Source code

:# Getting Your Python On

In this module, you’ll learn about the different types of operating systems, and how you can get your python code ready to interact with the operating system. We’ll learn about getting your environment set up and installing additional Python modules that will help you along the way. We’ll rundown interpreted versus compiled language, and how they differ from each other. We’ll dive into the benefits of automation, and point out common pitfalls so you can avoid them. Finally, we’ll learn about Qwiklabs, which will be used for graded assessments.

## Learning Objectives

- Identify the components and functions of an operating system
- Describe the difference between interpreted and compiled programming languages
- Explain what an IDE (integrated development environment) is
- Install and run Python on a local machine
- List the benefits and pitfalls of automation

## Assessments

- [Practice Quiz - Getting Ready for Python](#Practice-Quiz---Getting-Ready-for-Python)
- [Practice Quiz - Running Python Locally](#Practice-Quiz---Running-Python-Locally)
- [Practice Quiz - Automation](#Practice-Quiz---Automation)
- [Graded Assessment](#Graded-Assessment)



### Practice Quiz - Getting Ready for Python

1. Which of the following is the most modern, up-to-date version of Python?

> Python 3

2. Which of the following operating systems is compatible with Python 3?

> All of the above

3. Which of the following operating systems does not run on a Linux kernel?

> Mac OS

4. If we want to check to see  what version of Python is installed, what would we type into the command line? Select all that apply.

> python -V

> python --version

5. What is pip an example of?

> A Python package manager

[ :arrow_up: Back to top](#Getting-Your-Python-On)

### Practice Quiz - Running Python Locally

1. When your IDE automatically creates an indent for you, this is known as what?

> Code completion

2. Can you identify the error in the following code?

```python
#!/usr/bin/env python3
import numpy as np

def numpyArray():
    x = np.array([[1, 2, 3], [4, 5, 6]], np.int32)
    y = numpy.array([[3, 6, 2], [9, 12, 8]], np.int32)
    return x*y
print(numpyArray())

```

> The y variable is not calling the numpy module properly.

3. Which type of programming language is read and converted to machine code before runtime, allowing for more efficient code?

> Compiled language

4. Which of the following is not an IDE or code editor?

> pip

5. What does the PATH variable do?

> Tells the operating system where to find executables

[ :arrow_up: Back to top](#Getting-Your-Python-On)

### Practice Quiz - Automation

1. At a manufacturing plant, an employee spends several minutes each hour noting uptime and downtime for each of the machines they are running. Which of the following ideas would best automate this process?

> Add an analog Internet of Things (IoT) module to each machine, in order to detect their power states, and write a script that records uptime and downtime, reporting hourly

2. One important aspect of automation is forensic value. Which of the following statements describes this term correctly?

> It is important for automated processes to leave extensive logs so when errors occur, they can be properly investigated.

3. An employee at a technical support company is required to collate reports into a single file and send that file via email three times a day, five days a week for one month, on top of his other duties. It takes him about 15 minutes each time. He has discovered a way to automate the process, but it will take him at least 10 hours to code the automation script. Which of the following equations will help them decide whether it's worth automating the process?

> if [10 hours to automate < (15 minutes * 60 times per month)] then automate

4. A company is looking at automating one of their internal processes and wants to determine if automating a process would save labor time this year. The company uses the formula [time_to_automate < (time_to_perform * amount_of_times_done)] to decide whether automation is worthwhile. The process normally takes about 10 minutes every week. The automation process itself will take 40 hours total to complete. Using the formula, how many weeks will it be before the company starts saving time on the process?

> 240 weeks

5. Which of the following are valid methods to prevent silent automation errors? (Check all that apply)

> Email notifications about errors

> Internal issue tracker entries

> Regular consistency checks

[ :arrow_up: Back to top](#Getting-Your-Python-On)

◆ ◆ ◆ ◆ ◆

_Work item_:
Only lines containing "variable" belong in the answer; copy every such line from the records.

_Task response_:
> The y variable is not calling the numpy module properly.
5. What does the PATH variable do?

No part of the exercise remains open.